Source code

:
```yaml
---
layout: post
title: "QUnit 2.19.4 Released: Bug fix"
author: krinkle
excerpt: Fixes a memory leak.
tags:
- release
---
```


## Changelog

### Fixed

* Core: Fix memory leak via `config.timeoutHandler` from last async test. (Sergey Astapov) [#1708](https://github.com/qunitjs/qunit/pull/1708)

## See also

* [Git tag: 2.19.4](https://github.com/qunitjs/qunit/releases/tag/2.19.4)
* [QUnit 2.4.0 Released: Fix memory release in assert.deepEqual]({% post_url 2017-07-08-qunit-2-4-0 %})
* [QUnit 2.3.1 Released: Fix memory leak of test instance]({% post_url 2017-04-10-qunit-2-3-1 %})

════════════════════

■ TASK TO COMPLETE: Search the entries for the string "https" and return each line where it turns up.

■ EXERCISE RESULT:
* Core: Fix memory leak via `config.timeoutHandler` from last async test. (Sergey Astapov) [#1708](https://github.com/qunitjs/qunit/pull/1708)
* [Git tag: 2.19.4](https://github.com/qunitjs/qunit/releases/tag/2.19.4)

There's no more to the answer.